Tuesday, June 26, 2007

 

Arrest warrant issued for Sunni culture minister

Politics, Crime
(AP) - Iraqi authorities have issued an arrest warrant against the Sunni culture minister and raided his home on Tuesday after he was accused of ordering an assassination attempt against a secular Sunni politician more than two years ago, officials said.
A Sunni tribal sheik also was killed in a drive-by shooting in southwestern Baghdad, police said, the latest example in an increasingly violent internal Sunni power struggle. The attack occurred a day after a suicide bombing against a gathering of U.S.-allied tribal sheiks at a hotel in Baghdad.

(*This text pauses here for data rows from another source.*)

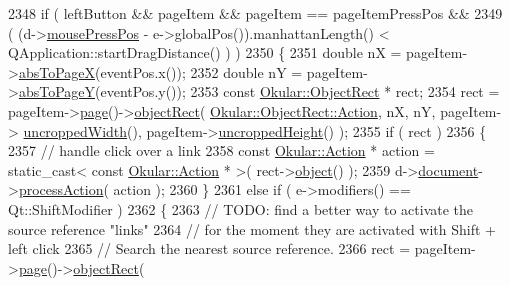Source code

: \begin{DoxyCode}
2348             \textcolor{keywordflow}{if} ( leftButton && pageItem && pageItem == pageItemPressPos &&
2349                  ( (d->\hyperlink{classPageViewPrivate_aa4799ae3aa24957d19a95220d8f61216}{mousePressPos} - e->globalPos()).manhattanLength() < 
      QApplication::startDragDistance() ) )
2350             \{
2351                 \textcolor{keywordtype}{double} nX = pageItem->\hyperlink{classPageViewItem_ac8c32541cbae1efd5b4ab54f0a4b4576}{absToPageX}(eventPos.x());
2352                 \textcolor{keywordtype}{double} nY = pageItem->\hyperlink{classPageViewItem_afdbba9ce015155c0e655efbb23e5d13b}{absToPageY}(eventPos.y());
2353                 \textcolor{keyword}{const} \hyperlink{classOkular_1_1ObjectRect}{Okular::ObjectRect} * rect;
2354                 rect = pageItem->\hyperlink{classPageViewItem_a5c512d95e5563e8d19d1fb3d93dafc31}{page}()->\hyperlink{classOkular_1_1Page_ab6a680a31a5d67861013d706d028dde7}{objectRect}( 
      \hyperlink{classOkular_1_1ObjectRect_a2f77f7653306bae90bfb68277aaafe16a2ad02138861dfdc8bc2a0c29bae5bed2}{Okular::ObjectRect::Action}, nX, nY, pageItem->
      \hyperlink{classPageViewItem_a240924407ae22bb0489363a6a2d481b9}{uncroppedWidth}(), pageItem->\hyperlink{classPageViewItem_af1380fce5dc13a72458ef834c720b128}{uncroppedHeight}() );
2355                 \textcolor{keywordflow}{if} ( rect )
2356                 \{
2357                     \textcolor{comment}{// handle click over a link}
2358                     \textcolor{keyword}{const} \hyperlink{classOkular_1_1Action}{Okular::Action} * action = \textcolor{keyword}{static\_cast<} \textcolor{keyword}{const }
      \hyperlink{classOkular_1_1Action}{Okular::Action} * \textcolor{keyword}{>}( rect->\hyperlink{classOkular_1_1ObjectRect_abb2a3c95452ae753a33f3f5c73391374}{object}() );
2359                     d->\hyperlink{classPageViewPrivate_a50645b9853306cffd74e51efb677e5b4}{document}->\hyperlink{classOkular_1_1Document_aabdf41f40fe0391590391e303891b5ed}{processAction}( action );
2360                 \}
2361                 \textcolor{keywordflow}{else} \textcolor{keywordflow}{if} ( e->modifiers() == Qt::ShiftModifier )
2362                 \{
2363                     \textcolor{comment}{// TODO: find a better way to activate the source reference "links"}
2364                     \textcolor{comment}{// for the moment they are activated with Shift + left click}
2365                     \textcolor{comment}{// Search the nearest source reference.}
2366                     rect = pageItem->\hyperlink{classPageViewItem_a5c512d95e5563e8d19d1fb3d93dafc31}{page}()->\hyperlink{classOkular_1_1Page_ab6a680a31a5d67861013d706d028dde7}{objectRect}( 

\end{DoxyCode}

Culture Minister Asad Kamal al-Hashimi, who was not home when the raid occurred, was identified by two suspected militants as the mastermind of a Feb. 8, 2005, ambush against then-parliamentary candidate Mithal al-Alusi, according to governmental spokesman Ali al-Dabbagh. Al-Alusi escaped unharmed but two of his sons were killed.

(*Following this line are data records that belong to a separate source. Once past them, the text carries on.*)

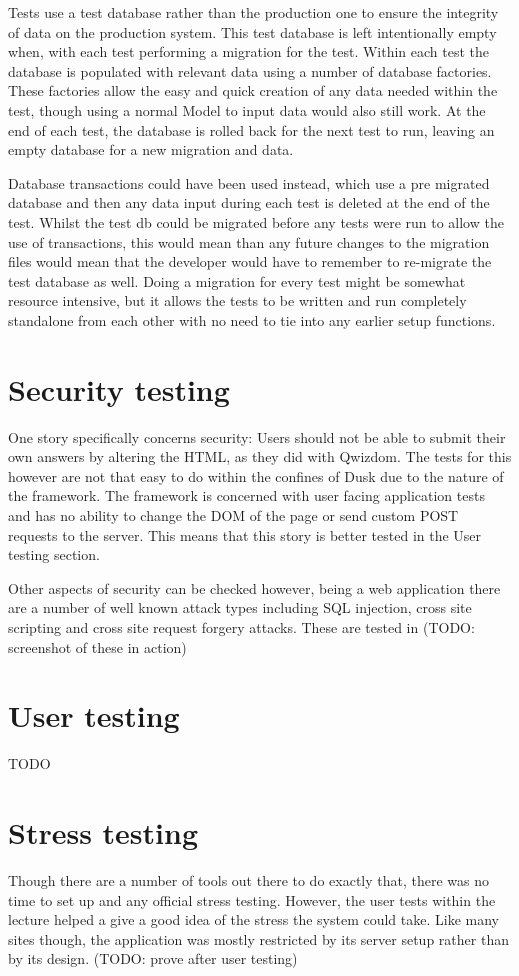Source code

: Tests use a test database rather than the production one to ensure the integrity of data on the production system. This test database is left intentionally empty when, with each test performing a migration for the test. Within each test the database is populated with relevant data using a number of database factories. These factories allow the easy and quick creation of any data needed within the test, though using a normal Model to input data would also still work. At the end of each test, the database is rolled back for the next test to run, leaving an empty database for a new migration and data.

Database transactions could have been used instead, which use a pre migrated database and then any data input during each test is deleted at the end of the test. Whilst the test db could be migrated before any tests were run to allow the use of transactions, this would mean than any future changes to the migration files would mean that the developer would have to remember to re-migrate the test database as well. Doing a migration for every test might be somewhat resource intensive, but it allows the tests to be written and run completely standalone from each other with no need to tie into any earlier setup functions. 

\section{Security testing}
One story specifically concerns security: Users should not be able to submit their own answers by altering the HTML, as they did with Qwizdom. The tests for this however are not that easy to do within the confines of Dusk due to the nature of the framework. The framework is concerned with user facing application tests and has no ability to change the DOM of the page or send custom POST requests to the server. This means that this story is better tested in the User testing section.

Other aspects of security can be checked however, being a web application there are a number of well known attack types including SQL injection, cross site scripting and cross site request forgery attacks. These are tested in (TODO: screenshot of these in action)

\section{User testing}
TODO

\section{Stress testing}
Though there are a number of tools out there to do exactly that, there was no time to set up and any official stress testing. However, the user tests within the lecture helped a give a good idea of the stress the system could take. Like many sites though, the application was mostly restricted by its server setup rather than by its design. (TODO: prove after user testing)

"The two who planned and carried out the killings of Mithal al-Alusi's two sons confessed that they took orders from him," al-Dabbagh said, adding that al-Hashimi was a mosque imam at the time but declining to elaborate further. Al-Hashimi was the first full Cabinet minister to face arrest, although Iraqi authorities have arrested other senior officials, including the deputy health minister who was linked to Shiite militiamen loyal to radical cleric Muqtada al-Sadr.
Prime Minister Nouri al-Maliki, a Shiite, has promised not to let political or sectarian considerations stop him from cracking down on violence, but the arrest warrant against a prominent Sunni politician could prove another setback to efforts to bring the disaffected minority into the political process.
Al-Hashimi is not a member of parliament, but his party, the hardline Congress of the People of Iraq, condemned the arrest warrant, saying it was part of the "marginalizing policy against Sunni prominent leaders to push them away from the political process." The party warned the Shiite-dominated government to avoid "playing with fire by continuing the policy of fabricating lies to exclude Sunni politicians and officials from the Iraqi arena."